2016年7月1日金曜日

健康(11)– 肺に腫瘍・癌病棟

健康(11)– 肺に腫瘍・癌病棟


検査入院 禁煙 の続き


 約束の1ヶ月後病院へ行った。禁煙は約束の半分しかできていない。特に確認されなかったので、何も言っていない。すぐに入院することになった。入院したところは、6人の大部屋であり、直接的に間接的に聞いて、周りの人は全員癌であることがわかった。みんな大部屋にいることを喜んでいた。もし個室であればふさぎ込むであろうが、大部屋では、お互いに情報交換もできる。同じ悩みを話していれば、気は紛れるし、元気づけられもする。でもこの部屋にいる人は手術で助かる可能性を持っている人たちである。3階には手術できない癌患者ばかりで雰囲気が暗いという。周りの人は入院後1~2日後手術が行われるのに私は2週間近く待たされた。検査で禁煙期間がわかるのかな? 喘息持ちの手術は危険で私の体調を見計らっていたようでもあった。

   肺癌手術でも手術が終われば普通に食事をし、そして次の日からは歩かされる。しかし、体には管が入ったままで、背中には器具を背負わされている。 

 手術の日が近づき毎日種々の検査が行われたが、垣間見える検査結果から私は癌では無いと思った。手術の前日、麻酔医の方がこられて私の体を触診された。私の体は麻酔医泣かせで麻酔注射を打つ場所がわかりにくいとのことであった。麻酔は背中に注射される。以前の盲腸の時も背中に注射された。あの時、私には麻酔があまり効いていなかった。多分注射が少しはずれたのだろう。

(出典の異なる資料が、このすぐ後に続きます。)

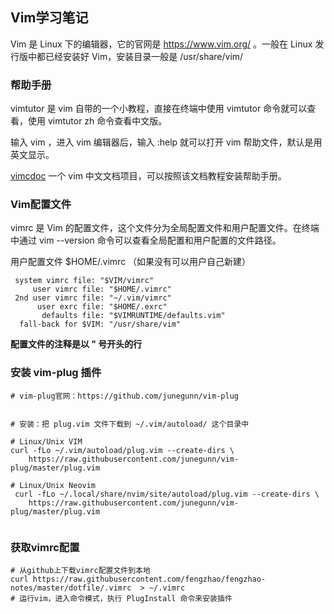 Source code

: ## Vim学习笔记

Vim 是 Linux 下的编辑器，它的官网是 https://www.vim.org/ 。一般在 Linux 发行版中都已经安装好  Vim，安装目录一般是 /usr/share/vim/ 



### 帮助手册

vimtutor 是 vim 自带的一个小教程，直接在终端中使用 vimtutor 命令就可以查看，使用 vimtutor zh 命令查看中文版。

输入 vim ，进入 vim 编辑器后，输入 :help 就可以打开 vim 帮助文件，默认是用英文显示。

[vimcdoc](https://github.com/fengzhao/vimcdoc) 一个 vim 中文文档项目，可以按照该文档教程安装帮助手册。

### Vim配置文件

vimrc 是 Vim 的配置文件，这个文件分为全局配置文件和用户配置文件。在终端中通过 vim --version 命令可以查看全局配置和用户配置的文件路径。

用户配置文件 $HOME/.vimrc   （如果没有可以用户自己新建）

```shell
 system vimrc file: "$VIM/vimrc"
     user vimrc file: "$HOME/.vimrc"
 2nd user vimrc file: "~/.vim/vimrc"
      user exrc file: "$HOME/.exrc"
       defaults file: "$VIMRUNTIME/defaults.vim"
  fall-back for $VIM: "/usr/share/vim"
```

**配置文件的注释是以 " 号开头的行**



### 安装 vim-plug 插件



```shell
# vim-plug官网：https://github.com/junegunn/vim-plug


# 安装：把 plug.vim 文件下载到 ~/.vim/autoload/ 这个目录中

# Linux/Unix VIM
curl -fLo ~/.vim/autoload/plug.vim --create-dirs \
	https://raw.githubusercontent.com/junegunn/vim-plug/master/plug.vim	
	
# Linux/Unix Neovim
 curl -fLo ~/.local/share/nvim/site/autoload/plug.vim --create-dirs \
    https://raw.githubusercontent.com/junegunn/vim-plug/master/plug.vim	
	
```



### 获取vimrc配置

```shell
# 从github上下载vimrc配置文件到本地
curl https://raw.githubusercontent.com/fengzhao/fengzhao-notes/master/dotfile/.vimrc  > ~/.vimrc
# 运行vim，进入命令模式，执行 PlugInstall 命令来安装插件
```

   手術の前日、担当医から妻と娘同席で手術内容について話があった。手術で真ん中の太い気管が傷つくと即死になりますが、そんなことが起きないように手術します。と切り出された。おいおいそこから始まるのか。腫瘍がある左の肺は上下二つに分かれています。ちなみに右肺は三つに分かれています。腫瘍は左上の肺の下方にあります。腫瘍部分を切リ取って直ぐに癌かどうか検査します。腫瘍が癌で下の肺にまで達していたら、左の肺全部を摘出します。そうでなかったら肺の上部を取ります。喘息を持っているので喘息の発作が起きたら危険です。腫瘍が良性であっても取り除きます。
 
 私の直前に手術された方は、手術室からすぐ帰ってこられた。聞けば既に手遅れだったとのこと。動揺しておられるふうもなく、いつものように淡々と何事もなかったように雑談されたのには驚かされた。

 しばらくして、私の番になった。手術台に乗せられて大部屋を出て行くときの自分を覚えている。20年前の手術ではとにかく痛くて早く切ってくれとの一心だった。痛くて朦朧として手術台に乗せられたことも記憶にない。今回はどこにも異常が感じられない。2週間近くの病院で日頃の疲れはとれている。禁煙も1ヶ月になる。喘息の気配もない。体はぴんぴんしている。それだけに不安が忍び寄る。危険かもしれないところに敢えて突き進む高揚感のようなものもあった。手術室に着くと直ぐに麻酔を打たれて数を数得るように言われた。五つも数えないうちに意識をなくした。